I’m still trying to find something good about it, but I should look somewhere else, since this movie is actually really bad. You know I’m not usually this hard on any production because I understand there’s effort put into it from everyone involved, but I also understand that I can’t recommend something I wouldn’t watch ever again. That would be wasting your time watching something that lacks of fun, good story or thrilling moments. The movie will pass without even knowing if we ever laughed.
Synopsis of Marrying Mr. Perfect Hong Kong Movie
This film tells the story about a girl that works at a company and is abandoned by her long time boyfriend. He has no better idea than dumping her in front of her coworkers.

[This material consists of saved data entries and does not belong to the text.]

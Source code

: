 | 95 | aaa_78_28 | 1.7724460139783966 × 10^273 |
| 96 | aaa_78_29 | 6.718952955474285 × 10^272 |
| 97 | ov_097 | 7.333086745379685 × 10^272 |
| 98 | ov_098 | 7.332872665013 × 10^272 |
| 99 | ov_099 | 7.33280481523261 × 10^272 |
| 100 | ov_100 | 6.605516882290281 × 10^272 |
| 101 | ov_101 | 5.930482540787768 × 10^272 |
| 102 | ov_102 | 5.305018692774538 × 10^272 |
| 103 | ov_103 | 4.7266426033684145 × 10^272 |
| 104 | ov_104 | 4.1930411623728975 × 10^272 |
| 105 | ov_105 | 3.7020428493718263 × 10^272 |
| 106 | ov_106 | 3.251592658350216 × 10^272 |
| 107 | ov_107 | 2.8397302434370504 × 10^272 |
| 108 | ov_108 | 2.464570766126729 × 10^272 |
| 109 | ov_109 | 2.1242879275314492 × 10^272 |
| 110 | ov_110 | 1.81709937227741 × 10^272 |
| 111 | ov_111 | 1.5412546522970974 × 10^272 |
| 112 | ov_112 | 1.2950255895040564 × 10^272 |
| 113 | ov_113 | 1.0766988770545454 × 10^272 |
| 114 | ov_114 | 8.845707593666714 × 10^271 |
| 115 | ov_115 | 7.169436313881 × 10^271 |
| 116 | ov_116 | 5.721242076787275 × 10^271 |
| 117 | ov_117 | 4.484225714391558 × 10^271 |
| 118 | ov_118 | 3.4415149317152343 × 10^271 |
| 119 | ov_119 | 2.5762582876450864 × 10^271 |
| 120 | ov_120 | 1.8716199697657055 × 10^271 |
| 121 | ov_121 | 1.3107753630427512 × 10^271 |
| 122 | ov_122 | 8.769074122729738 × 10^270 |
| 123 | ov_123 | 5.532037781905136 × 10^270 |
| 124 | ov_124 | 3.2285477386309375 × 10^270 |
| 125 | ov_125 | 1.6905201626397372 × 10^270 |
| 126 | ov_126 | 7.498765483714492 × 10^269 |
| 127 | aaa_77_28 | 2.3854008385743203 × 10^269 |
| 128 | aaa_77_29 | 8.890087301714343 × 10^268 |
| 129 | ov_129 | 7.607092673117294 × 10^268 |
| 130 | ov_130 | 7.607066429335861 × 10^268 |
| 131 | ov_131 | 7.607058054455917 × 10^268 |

That company will be acquired by a multimillionaire that loves to waste money on women and also cheat on them, his idea of buying this company with a lot of employees is demolish it and selling the land, but when he arrives to this place, thinking someone wants to kill him, he asks his cousin to act like him, while he plays a bodyguard.
With that disguise is that he will meet this brokenhearted girl and start to get closer.

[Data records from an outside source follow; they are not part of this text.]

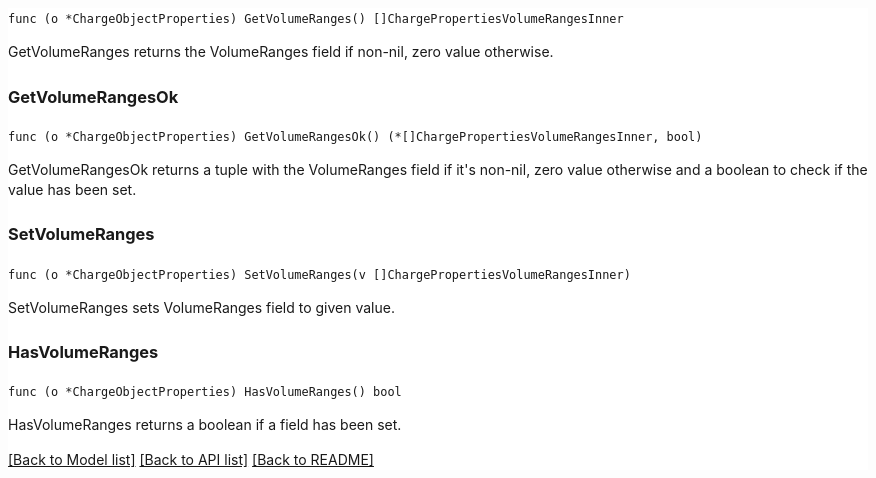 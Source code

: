 `func (o *ChargeObjectProperties) GetVolumeRanges() []ChargePropertiesVolumeRangesInner`

GetVolumeRanges returns the VolumeRanges field if non-nil, zero value otherwise.

### GetVolumeRangesOk

`func (o *ChargeObjectProperties) GetVolumeRangesOk() (*[]ChargePropertiesVolumeRangesInner, bool)`

GetVolumeRangesOk returns a tuple with the VolumeRanges field if it's non-nil, zero value otherwise
and a boolean to check if the value has been set.

### SetVolumeRanges

`func (o *ChargeObjectProperties) SetVolumeRanges(v []ChargePropertiesVolumeRangesInner)`

SetVolumeRanges sets VolumeRanges field to given value.

### HasVolumeRanges

`func (o *ChargeObjectProperties) HasVolumeRanges() bool`

HasVolumeRanges returns a boolean if a field has been set.


[[Back to Model list]](../README.md#documentation-for-models) [[Back to API list]](../README.md#documentation-for-api-endpoints) [[Back to README]](../README.md)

Starring in Marrying Mr. Perfect Hong Kong Movie
- Ronald Cheng as Chung-Kei (The Four, Vulgaria, Treasure Hunt).
- Gigi Leung as Wing-Kei (The Monkey King, Dear Enemy, Rest On Your Shoulder).

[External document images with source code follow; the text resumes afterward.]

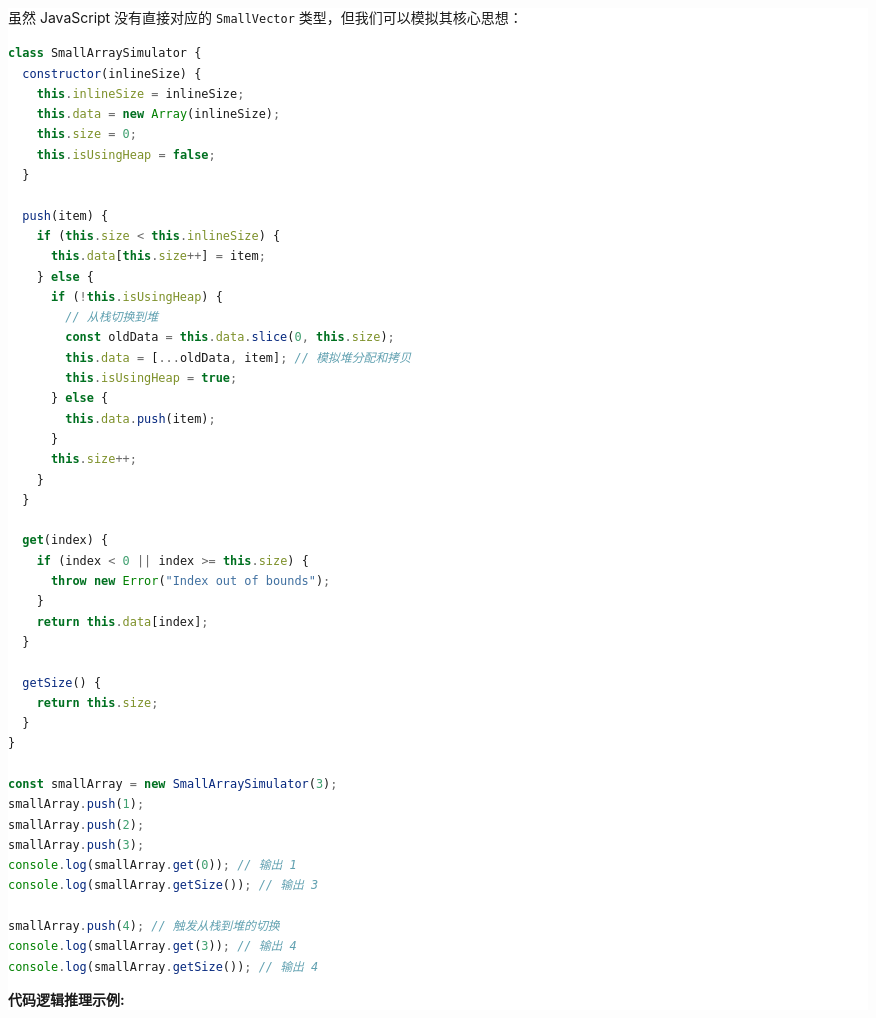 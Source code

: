 虽然 JavaScript 没有直接对应的 `SmallVector` 类型，但我们可以模拟其核心思想：

```javascript
class SmallArraySimulator {
  constructor(inlineSize) {
    this.inlineSize = inlineSize;
    this.data = new Array(inlineSize);
    this.size = 0;
    this.isUsingHeap = false;
  }

  push(item) {
    if (this.size < this.inlineSize) {
      this.data[this.size++] = item;
    } else {
      if (!this.isUsingHeap) {
        // 从栈切换到堆
        const oldData = this.data.slice(0, this.size);
        this.data = [...oldData, item]; // 模拟堆分配和拷贝
        this.isUsingHeap = true;
      } else {
        this.data.push(item);
      }
      this.size++;
    }
  }

  get(index) {
    if (index < 0 || index >= this.size) {
      throw new Error("Index out of bounds");
    }
    return this.data[index];
  }

  getSize() {
    return this.size;
  }
}

const smallArray = new SmallArraySimulator(3);
smallArray.push(1);
smallArray.push(2);
smallArray.push(3);
console.log(smallArray.get(0)); // 输出 1
console.log(smallArray.getSize()); // 输出 3

smallArray.push(4); // 触发从栈到堆的切换
console.log(smallArray.get(3)); // 输出 4
console.log(smallArray.getSize()); // 输出 4
```

**代码逻辑推理示例:**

- Chapman To as Man-Chat (Fist of Fury, The Good Old Days, My Date With A Vampire).
- Xie Na (Bring HAPPINESS Home, Princess and the Seven Kung Fu Masters)
- Stanley Fung as Shui-Fan (I Love Hong Kong, Tai Chi 0, Vengeance)
- Eric Tsang as Chi-Wai (I Love Hong Kong 2013, Princess and the Seven Kung Fu Masters, IP MAN: The Final Fight)
I’ve already told you about the entire movie, sadly there are no surprises and you won’t have loud out laughs either, maybe you should watch it to tell me if maybe I lost something in the way and didn’t completely understand the whole point of the movie.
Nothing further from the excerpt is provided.